‘Philippines middle class carrying burden of squeeze economy’

MANILA, Philippines — The country’s middle class is bearing the brunt of rising costs and higher interest rates without assistance from the government, according to state think tank Philippine Institute for Development Studies (PIDS).
“The middle class is often, shall we call it in the literature, the quiet absorber of economic shocks,” PIDS senior research fellow John Paolo Rivera said in an interview with ANC, when asked which group absorbs the most economic pain at present.
“They are the one absorbing rising costs without necessarily qualifying for government assistance,” he said.
He said minimum wage earners are the ones immediately hit by economic shocks because the bulk of their budget goes to necessities.
“Most of their income goes into consumption. So any sharp increases in the cost of living would actually affect significantly the amount of money, their purchasing power,” he said.
Families of overseas Filipino workers (OFW), he added, are also vulnerable to shocks when remittance growth slows down as prices increase.
“That’s why we’re trying to temper inflation so that the blow to the minimum wage earners, middle class, OFW dependent families would be mitigated,” he said.

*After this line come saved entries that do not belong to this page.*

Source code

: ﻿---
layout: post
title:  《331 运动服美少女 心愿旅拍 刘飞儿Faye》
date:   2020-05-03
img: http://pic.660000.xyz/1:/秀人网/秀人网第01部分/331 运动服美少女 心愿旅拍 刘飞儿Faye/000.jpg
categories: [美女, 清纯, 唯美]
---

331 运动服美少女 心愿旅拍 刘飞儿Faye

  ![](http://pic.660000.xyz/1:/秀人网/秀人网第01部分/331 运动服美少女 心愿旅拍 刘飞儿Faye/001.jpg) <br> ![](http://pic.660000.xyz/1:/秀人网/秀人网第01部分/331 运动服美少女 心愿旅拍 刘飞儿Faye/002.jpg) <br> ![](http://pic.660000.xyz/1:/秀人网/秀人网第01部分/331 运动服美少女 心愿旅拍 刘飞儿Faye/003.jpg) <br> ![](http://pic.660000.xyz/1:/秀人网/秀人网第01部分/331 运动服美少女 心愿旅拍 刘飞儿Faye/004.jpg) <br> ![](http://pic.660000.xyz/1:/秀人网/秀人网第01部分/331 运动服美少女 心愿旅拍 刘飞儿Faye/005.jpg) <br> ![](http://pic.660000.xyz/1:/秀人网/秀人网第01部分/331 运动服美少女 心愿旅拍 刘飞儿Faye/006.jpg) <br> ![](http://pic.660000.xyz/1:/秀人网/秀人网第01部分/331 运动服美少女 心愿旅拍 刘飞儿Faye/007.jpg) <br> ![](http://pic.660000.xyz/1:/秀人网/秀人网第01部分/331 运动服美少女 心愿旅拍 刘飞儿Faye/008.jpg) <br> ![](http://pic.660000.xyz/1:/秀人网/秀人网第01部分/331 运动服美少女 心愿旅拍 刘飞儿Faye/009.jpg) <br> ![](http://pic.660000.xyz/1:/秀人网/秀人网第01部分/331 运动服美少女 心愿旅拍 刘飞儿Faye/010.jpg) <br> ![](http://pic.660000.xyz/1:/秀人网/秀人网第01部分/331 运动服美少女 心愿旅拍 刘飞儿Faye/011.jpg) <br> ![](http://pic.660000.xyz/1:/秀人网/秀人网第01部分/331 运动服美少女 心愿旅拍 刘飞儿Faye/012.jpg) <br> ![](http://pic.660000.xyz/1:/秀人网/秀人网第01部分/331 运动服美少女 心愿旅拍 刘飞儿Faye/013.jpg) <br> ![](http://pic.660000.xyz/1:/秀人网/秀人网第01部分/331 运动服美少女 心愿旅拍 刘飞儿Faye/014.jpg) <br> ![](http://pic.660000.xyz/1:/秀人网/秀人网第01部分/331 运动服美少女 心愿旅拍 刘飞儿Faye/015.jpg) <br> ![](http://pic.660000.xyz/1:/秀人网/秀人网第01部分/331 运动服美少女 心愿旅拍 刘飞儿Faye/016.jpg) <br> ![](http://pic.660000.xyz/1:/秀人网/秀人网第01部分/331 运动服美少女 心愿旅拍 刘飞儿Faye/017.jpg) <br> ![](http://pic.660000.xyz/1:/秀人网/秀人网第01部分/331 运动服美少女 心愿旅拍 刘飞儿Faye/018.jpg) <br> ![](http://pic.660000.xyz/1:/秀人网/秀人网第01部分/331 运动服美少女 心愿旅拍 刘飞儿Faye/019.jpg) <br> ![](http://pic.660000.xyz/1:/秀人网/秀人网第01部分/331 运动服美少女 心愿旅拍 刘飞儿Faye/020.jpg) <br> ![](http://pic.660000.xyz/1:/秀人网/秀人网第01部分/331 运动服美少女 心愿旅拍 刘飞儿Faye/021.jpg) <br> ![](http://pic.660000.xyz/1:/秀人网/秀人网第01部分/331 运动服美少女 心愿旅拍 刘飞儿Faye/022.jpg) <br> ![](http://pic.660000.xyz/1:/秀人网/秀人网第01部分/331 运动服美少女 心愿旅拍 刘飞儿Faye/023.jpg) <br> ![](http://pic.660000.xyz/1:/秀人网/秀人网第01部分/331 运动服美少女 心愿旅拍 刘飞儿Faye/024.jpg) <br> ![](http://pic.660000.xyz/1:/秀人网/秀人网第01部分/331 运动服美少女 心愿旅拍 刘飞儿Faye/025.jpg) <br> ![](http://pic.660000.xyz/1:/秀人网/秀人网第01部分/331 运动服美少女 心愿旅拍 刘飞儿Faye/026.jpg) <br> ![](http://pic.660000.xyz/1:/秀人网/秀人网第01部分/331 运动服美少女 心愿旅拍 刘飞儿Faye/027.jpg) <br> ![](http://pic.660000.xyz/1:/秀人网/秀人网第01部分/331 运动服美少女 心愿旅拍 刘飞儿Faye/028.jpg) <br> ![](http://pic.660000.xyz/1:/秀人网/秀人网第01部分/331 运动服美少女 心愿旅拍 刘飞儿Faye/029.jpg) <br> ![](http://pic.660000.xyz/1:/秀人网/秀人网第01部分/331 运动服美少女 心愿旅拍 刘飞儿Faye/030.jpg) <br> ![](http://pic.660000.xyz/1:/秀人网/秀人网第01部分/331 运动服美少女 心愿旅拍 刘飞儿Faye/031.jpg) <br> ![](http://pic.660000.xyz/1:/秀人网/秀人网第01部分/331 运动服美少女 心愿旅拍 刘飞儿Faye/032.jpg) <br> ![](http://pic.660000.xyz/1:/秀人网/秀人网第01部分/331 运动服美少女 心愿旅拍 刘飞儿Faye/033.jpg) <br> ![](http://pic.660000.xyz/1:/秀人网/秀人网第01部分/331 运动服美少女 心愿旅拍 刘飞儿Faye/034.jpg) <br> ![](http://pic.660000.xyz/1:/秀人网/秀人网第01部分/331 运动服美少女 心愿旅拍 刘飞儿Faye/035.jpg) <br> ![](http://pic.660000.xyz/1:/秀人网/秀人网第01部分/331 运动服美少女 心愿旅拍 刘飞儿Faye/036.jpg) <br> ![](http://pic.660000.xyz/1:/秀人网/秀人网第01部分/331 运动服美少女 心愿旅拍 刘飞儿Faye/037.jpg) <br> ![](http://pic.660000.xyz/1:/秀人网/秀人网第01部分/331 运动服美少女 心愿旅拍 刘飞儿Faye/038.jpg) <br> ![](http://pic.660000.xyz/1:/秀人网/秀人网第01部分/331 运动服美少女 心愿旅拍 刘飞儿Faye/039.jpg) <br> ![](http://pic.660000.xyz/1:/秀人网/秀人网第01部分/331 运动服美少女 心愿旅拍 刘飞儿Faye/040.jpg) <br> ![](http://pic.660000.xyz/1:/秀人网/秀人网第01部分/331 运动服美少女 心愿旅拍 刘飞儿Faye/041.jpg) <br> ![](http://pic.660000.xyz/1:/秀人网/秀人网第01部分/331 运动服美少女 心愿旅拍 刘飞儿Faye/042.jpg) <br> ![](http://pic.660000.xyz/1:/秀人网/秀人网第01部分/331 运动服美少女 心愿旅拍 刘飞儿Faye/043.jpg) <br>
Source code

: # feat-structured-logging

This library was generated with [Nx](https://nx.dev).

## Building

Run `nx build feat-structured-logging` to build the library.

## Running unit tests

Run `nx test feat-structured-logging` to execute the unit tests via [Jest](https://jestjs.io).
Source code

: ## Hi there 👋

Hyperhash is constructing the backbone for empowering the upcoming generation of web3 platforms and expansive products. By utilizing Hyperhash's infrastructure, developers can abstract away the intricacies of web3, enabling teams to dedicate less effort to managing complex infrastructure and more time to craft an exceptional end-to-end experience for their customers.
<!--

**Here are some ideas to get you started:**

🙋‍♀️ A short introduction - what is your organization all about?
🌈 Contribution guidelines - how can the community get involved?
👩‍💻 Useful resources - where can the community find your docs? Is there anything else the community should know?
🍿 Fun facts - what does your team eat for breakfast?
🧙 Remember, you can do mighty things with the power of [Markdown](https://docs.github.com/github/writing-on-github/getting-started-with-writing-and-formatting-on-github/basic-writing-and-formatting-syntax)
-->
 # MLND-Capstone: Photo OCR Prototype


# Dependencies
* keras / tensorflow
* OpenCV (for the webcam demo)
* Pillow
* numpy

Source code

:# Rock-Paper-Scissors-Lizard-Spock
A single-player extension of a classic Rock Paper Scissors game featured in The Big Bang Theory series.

Rivera emphasized the need to address the country’s energy dependence, infrastructure, food security, productivity, investor confidence and institutional quality to achieve higher growth.
“If we do not resolve or address these issues sooner, slower growth might become a new normal rather than a temporary phase,” he said.
Inflation eased but remained elevated at 6.8 percent in May from 7.2 percent in April.
Despite easing tensions in the Middle East, Rivera said that households remain vulnerable to shocks given the country’s dependence on oil imports.
The Middle East tensions, which triggered an oil shock, translated to higher fuel prices and pushed up other costs including transportation, electricity and food in the domestic market.
Rivera said that the economy is also facing persistent uncertainty, with geopolitical risk becoming part of commodity pricing.
He said that uncertainty, along with a high interest rate environment, may lead to businesses delaying investment.
While external shocks can trigger an economic slowdown, he said internal structural weaknesses determine how long the country’s slow growth episode can last.
Within the next 12 to 18 months, he said that the economy is expected to grow modestly, unless investment conditions improve and economic confidence is restored.